Java Zen:Thinking Out Loud Friday, 2017.12.15
In order to live free and happily, you must sacrifice boredom.  It is not always an easy sacrifice.

2004.04.29

War and Pieces

The hoopla from the war hawks and peace doves over the past eighteen months on up to the present has left me largely unimpressed. The hawks pressed their war based, in part, on claims of “weapons of mass distruction”. The revelation of which had all the drama of Geraldo Reveria cracking Al Capones’ tomb.

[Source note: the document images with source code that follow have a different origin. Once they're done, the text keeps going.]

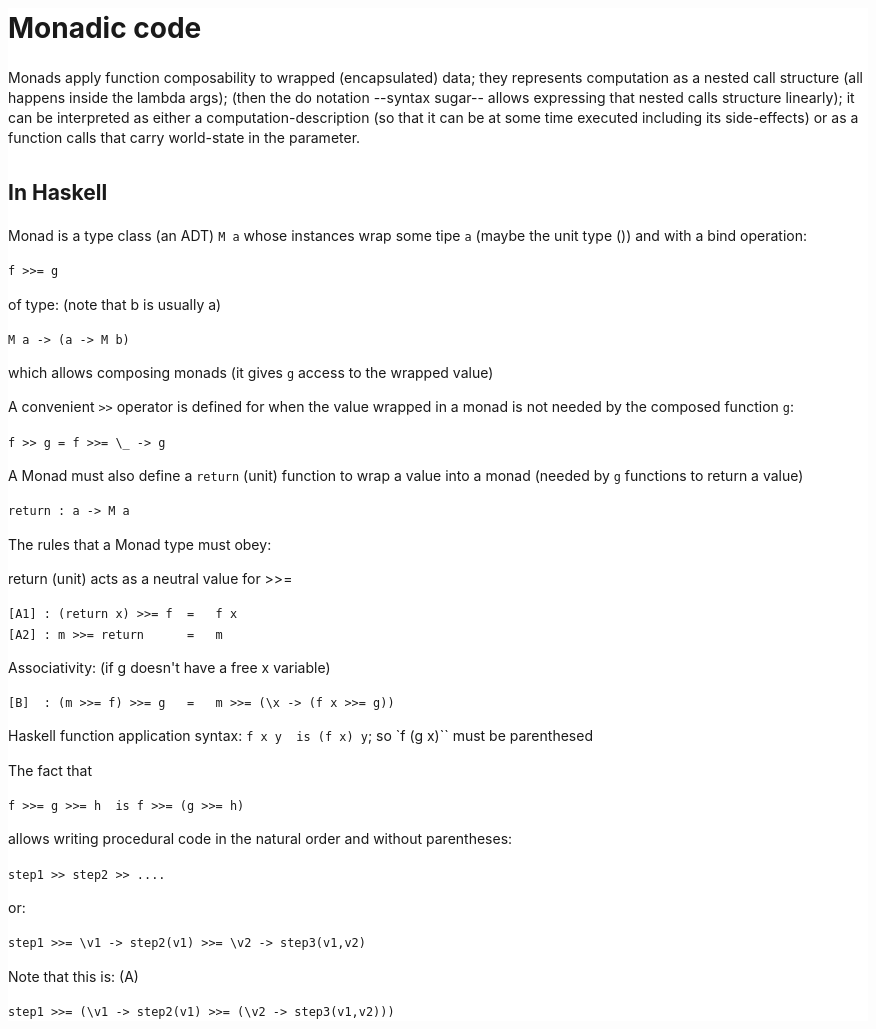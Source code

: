 # Monadic code

Monads apply function composability to wrapped (encapsulated) data; they represents computation as a nested call structure (all happens inside the lambda args); (then the do notation --syntax sugar-- allows expressing that nested calls structure linearly); it can be interpreted as either a computation-description (so that it can be at some time executed including its side-effects) or as a function calls that carry world-state in the parameter.

## In Haskell

Monad is a type class (an ADT) `M a` whose instances wrap some tipe `a` (maybe the unit type ()) and with a bind operation:

    f >>= g

of type: (note that b is usually a)

    M a -> (a -> M b)

which allows composing monads (it gives `g` access to the wrapped value)

A convenient `>>` operator is defined for when the value wrapped in a monad is not needed by the composed function `g`:

    f >> g = f >>= \_ -> g

A Monad must also define a `return` (unit) function to wrap a value into a monad (needed by `g` functions to return a value)

    return : a -> M a

The rules that a Monad type must obey:

return (unit) acts as a neutral value for >>=

    [A1] : (return x) >>= f  =   f x
    [A2] : m >>= return      =   m

Associativity: (if g doesn't have a free x variable)

    [B]  : (m >>= f) >>= g   =   m >>= (\x -> (f x >>= g))

Haskell function application syntax: `f x y  is (f x) y`;
so `f (g x)`` must be parenthesed

The fact that

    f >>= g >>= h  is f >>= (g >>= h)

allows writing procedural code in the natural order and without parentheses:

    step1 >> step2 >> ....

or:

    step1 >>= \v1 -> step2(v1) >>= \v2 -> step3(v1,v2)

Note that this is: (A)

    step1 >>= (\v1 -> step2(v1) >>= (\v2 -> step3(v1,v2)))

The doves, humorously, are shocked and angry that the US government could have got it wrong.

Not content to accept the government may simply be blithering idiots on a mission, the doves have assigned evil intent and malicious design to the intelligence “failures” and are set on marking the “evil doers”. All this while turning away from the stench of fact wafting from the graves of mass decompsition in the deserts of Iraq – the graves of thousands of Iraqi citizens – men, women and children – killed by agents for Saddam Hussain.

For all the claims of impending piles of corpes if war in Iraq were to happen1, the reality is the “civilized” nations were too late to prevent the massive loss of life. It appears Saddam Hussain has been quite efficient at providing the hidious body counts.

For those seeking a little perspective, an article by Brian Hayes in the January-Feburary, 2002 edition of American Scientist titled “Statistics of Deadly Quarrels”2 may be of interest.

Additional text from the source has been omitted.